### Source data

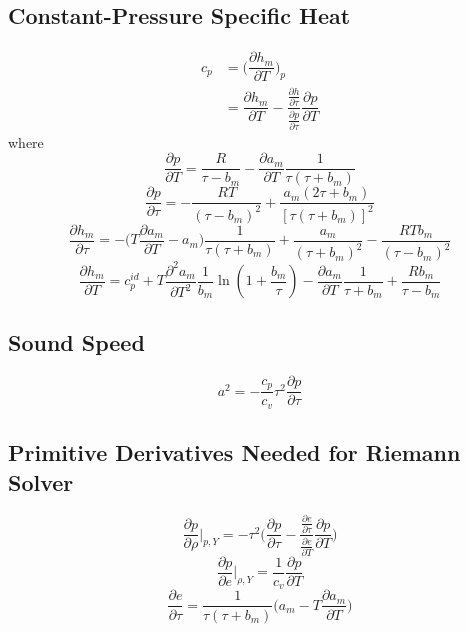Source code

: \subsection{Constant-Pressure Specific Heat}
\begin{equation}
\begin{split}
c_p &= \biggl(\dfrac{\partial h_m}{\partial T}\biggr)_{p} \\
&= \dfrac{\partial h_m}{\partial T} - \dfrac{\tfrac{\partial h}{\partial \tau}}{\tfrac{\partial p}{\partial \tau}}\dfrac{\partial p}{\partial T}
\end{split}
\end{equation}
where
\begin{equation}
\frac{\partial p}{\partial T}=\frac{R}{\tau-b_m}-\frac{\partial a_m}{\partial T}\frac{1}{\tau(\tau+b_m)}
\end{equation}
\begin{equation}
\frac{\partial p}{\partial \tau}=-\frac{RT}{(\tau-b_m)^2}+\frac{a_m(2\tau+b_m)}{[\tau(\tau+b_m)]^2}
\end{equation}
\begin{equation}
\frac{\partial h_m}{\partial \tau}=-\biggl(T\frac{\partial a_m}{\partial T}-a_m\biggr)\frac{1}{\tau(\tau+b_m)}+\frac{a_m}{(\tau+b_m)^2}-\frac{RTb_m}{(\tau-b_m)^2}
\end{equation}
\begin{equation}
\frac{\partial h_m}{\partial T}=c_{p}^{id}+T\frac{\partial^2 a_m}{\partial T^2}\frac{1}{b_m}\ln(1+\frac{b_m}{\tau})-\frac{\partial a_m}{\partial T}\frac{1}{\tau +b_m}+\frac{Rb_m}{\tau-b_m}
\end{equation}

\subsection{Sound Speed}
\begin{equation}
a^2=-\frac{c_p}{c_v}\tau^2\frac{\partial p}{\partial \tau}
\end{equation}

\subsection{Primitive Derivatives Needed for Riemann Solver}
\begin{equation}
\frac{\partial p}{\partial \rho}\bigg|_{p,Y}=-\tau^2\biggl(\frac{\partial p}{\partial \tau}-\dfrac{\frac{\partial e}{\partial \tau}}{\frac{\partial e}{\partial T}}\frac{\partial p}{\partial T}\biggr)
\end{equation}
\begin{equation}
\frac{\partial p}{\partial e}\bigg|_{\rho,Y}=\frac{1}{c_v}\frac{\partial p}{\partial T}
\end{equation}
\begin{equation}
\frac{\partial e}{\partial \tau}=\frac{1}{\tau(\tau+b_m)}\biggl(a_m-T\frac{\partial a_m}{\partial T}\biggr)
\end{equation}


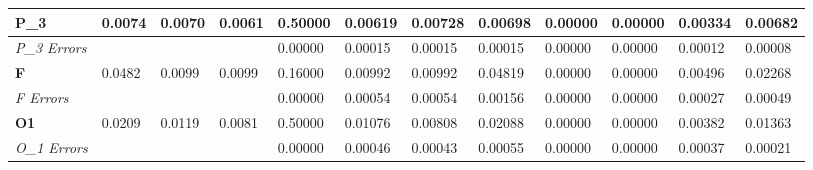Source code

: \documentclass[]{scrartcl}
\begin{document}
\begin{table}[]
\begin{tabular}{|l|l|l|l|l|l|l|l|l|l|l|l|}
		\textbf{P\_3}                         & 0.0074                          & 0.0070                          & 0.0061                          & 0.50000                           & 0.00619                           & 0.00728                           & 0.00698                           & 0.00000                           & 0.00000                           & 0.00334                           & 0.00682                           \\ \hline
		\textit{P\_3 Errors}                           &                                 &                                 &                                 & 0.00000                           & 0.00015                           & 0.00015                           & 0.00015                           & 0.00000                           & 0.00000                           & 0.00012                           & 0.00008                           \\ \hline
		\textbf{F}                          & 0.0482                          & 0.0099                          & 0.0099                          & 0.16000                           & 0.00992                           & 0.00992                           & 0.04819                           & 0.00000                           & 0.00000                           & 0.00496                           & 0.02268                           \\ \hline
		\textit{F Errors}                           &                                 &                                 &                                 & 0.00000                           & 0.00054                           & 0.00054                           & 0.00156                           & 0.00000                           & 0.00000                           & 0.00027                           & 0.00049                           \\ \hline
		\textbf{O1}                         & 0.0209                          & 0.0119                          & 0.0081                          & 0.50000                           & 0.01076                           & 0.00808                           & 0.02088                           & 0.00000                           & 0.00000                           & 0.00382                           & 0.01363                           \\ \hline
		\textit{O\_1 Errors}
		&                                 &                                 &                                 & 0.00000                           & 0.00046                           & 0.00043                           & 0.00055                           & 0.00000                           & 0.00000                           & 0.00037                           & 0.00021                           \\ \hline

\end{tabular}
\end{table}
\end{document}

### Work request
Since the pictures are not wanted, copy only the text of the records above, exactly.

### Exercise output
Source code

: \subsection{Constant-Pressure Specific Heat}
\begin{equation}
\begin{split}
c_p &= \biggl(\dfrac{\partial h_m}{\partial T}\biggr)_{p} \\
&= \dfrac{\partial h_m}{\partial T} - \dfrac{\tfrac{\partial h}{\partial \tau}}{\tfrac{\partial p}{\partial \tau}}\dfrac{\partial p}{\partial T}
\end{split}
\end{equation}
where
\begin{equation}
\frac{\partial p}{\partial T}=\frac{R}{\tau-b_m}-\frac{\partial a_m}{\partial T}\frac{1}{\tau(\tau+b_m)}
\end{equation}
\begin{equation}
\frac{\partial p}{\partial \tau}=-\frac{RT}{(\tau-b_m)^2}+\frac{a_m(2\tau+b_m)}{[\tau(\tau+b_m)]^2}
\end{equation}
\begin{equation}
\frac{\partial h_m}{\partial \tau}=-\biggl(T\frac{\partial a_m}{\partial T}-a_m\biggr)\frac{1}{\tau(\tau+b_m)}+\frac{a_m}{(\tau+b_m)^2}-\frac{RTb_m}{(\tau-b_m)^2}
\end{equation}
\begin{equation}
\frac{\partial h_m}{\partial T}=c_{p}^{id}+T\frac{\partial^2 a_m}{\partial T^2}\frac{1}{b_m}\ln(1+\frac{b_m}{\tau})-\frac{\partial a_m}{\partial T}\frac{1}{\tau +b_m}+\frac{Rb_m}{\tau-b_m}
\end{equation}

\subsection{Sound Speed}
\begin{equation}
a^2=-\frac{c_p}{c_v}\tau^2\frac{\partial p}{\partial \tau}
\end{equation}

\subsection{Primitive Derivatives Needed for Riemann Solver}
\begin{equation}
\frac{\partial p}{\partial \rho}\bigg|_{p,Y}=-\tau^2\biggl(\frac{\partial p}{\partial \tau}-\dfrac{\frac{\partial e}{\partial \tau}}{\frac{\partial e}{\partial T}}\frac{\partial p}{\partial T}\biggr)
\end{equation}
\begin{equation}
\frac{\partial p}{\partial e}\bigg|_{\rho,Y}=\frac{1}{c_v}\frac{\partial p}{\partial T}
\end{equation}
\begin{equation}
\frac{\partial e}{\partial \tau}=\frac{1}{\tau(\tau+b_m)}\biggl(a_m-T\frac{\partial a_m}{\partial T}\biggr)
\end{equation}


Source code

: \documentclass[]{scrartcl}
\begin{document}
\begin{table}[]
\begin{tabular}{|l|l|l|l|l|l|l|l|l|l|l|l|}
		\textbf{P\_3}                         & 0.0074                          & 0.0070                          & 0.0061                          & 0.50000                           & 0.00619                           & 0.00728                           & 0.00698                           & 0.00000                           & 0.00000                           & 0.00334                           & 0.00682                           \\ \hline
		\textit{P\_3 Errors}                           &                                 &                                 &                                 & 0.00000                           & 0.00015                           & 0.00015                           & 0.00015                           & 0.00000                           & 0.00000                           & 0.00012                           & 0.00008                           \\ \hline
		\textbf{F}                          & 0.0482                          & 0.0099                          & 0.0099                          & 0.16000                           & 0.00992                           & 0.00992                           & 0.04819                           & 0.00000                           & 0.00000                           & 0.00496                           & 0.02268                           \\ \hline
		\textit{F Errors}                           &                                 &                                 &                                 & 0.00000                           & 0.00054                           & 0.00054                           & 0.00156                           & 0.00000                           & 0.00000                           & 0.00027                           & 0.00049                           \\ \hline
		\textbf{O1}                         & 0.0209                          & 0.0119                          & 0.0081                          & 0.50000                           & 0.01076                           & 0.00808                           & 0.02088                           & 0.00000                           & 0.00000                           & 0.00382                           & 0.01363                           \\ \hline
		\textit{O\_1 Errors}
		&                                 &                                 &                                 & 0.00000                           & 0.00046                           & 0.00043                           & 0.00055                           & 0.00000                           & 0.00000                           & 0.00037                           & 0.00021                           \\ \hline

\end{tabular}
\end{table}
\end{document}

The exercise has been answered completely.